Environment

Hard-to-find retired EPA scientist tells where he's been and why he fought Pebble

A retired government scientist who has been described as elusive and secretive by those backing the proposed Pebble mine is now speaking up in force about why he so opposes the project and what he did to block it.

Pebble Limited Partnership considers Phil North the key agent in what it calls an improper, back-channel scheme of the U.S. Environmental Protection Agency to restrict its proposed open-pit gold and copper mine at the headwaters of salmon-rich Bristol Bay.

The mine developer is suing EPA to erase years of study that the agency is using to prevent a giant mine in the watershed producing the world's biggest runs of sockeye salmon. North's role and life are under scrutiny, including his use of a personal email account and his exit from the United States.

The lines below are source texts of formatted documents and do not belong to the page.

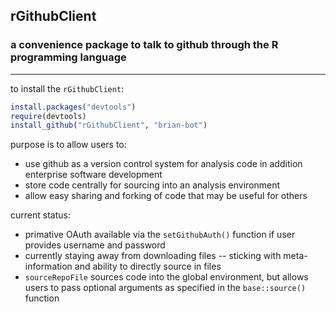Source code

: ## rGithubClient
### a convenience package to talk to github through the R programming language

-----

to install the `rGithubClient`:
```r
install.packages("devtools")
require(devtools)
install_github("rGithubClient", "brian-bot")
```

purpose is to allow users to:
* use github as a version control system for analysis code in addition enterprise software development
* store code centrally for sourcing into an analysis environment
* allow easy sharing and forking of code that may be useful for others

current status:
* primative OAuth available via the `setGithubAuth()` function if user provides username and password
* currently staying away from downloading files -- sticking with meta-information and ability to directly source in files
* `sourceRepoFile` sources code into the global environment, but allows users to pass optional arguments as specified in the `base::source()` function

North, a retired EPA ecologist and the agency's point person for Bristol Bay during the years at issue, says he did nothing wrong, was never in hiding and doesn't regret his work helping tribes with a petition urging EPA to veto the mine.

"Once the whole story is part of the dialogue, most of what they are saying goes away," North says of Pebble.

Last week North flew from Indonesia, his family's latest home base in a world adventure, to the U.S. under a court-ordered subpoena to testify in the lawsuit.

After almost 10 hours of sworn testimony over two days last week in the Washington, D.C., law office of a firm representing Pebble, North on Friday began talking to reporters about his role in EPA's efforts on Bristol Bay. News organizations agreed to hold off publishing the interviews until Monday.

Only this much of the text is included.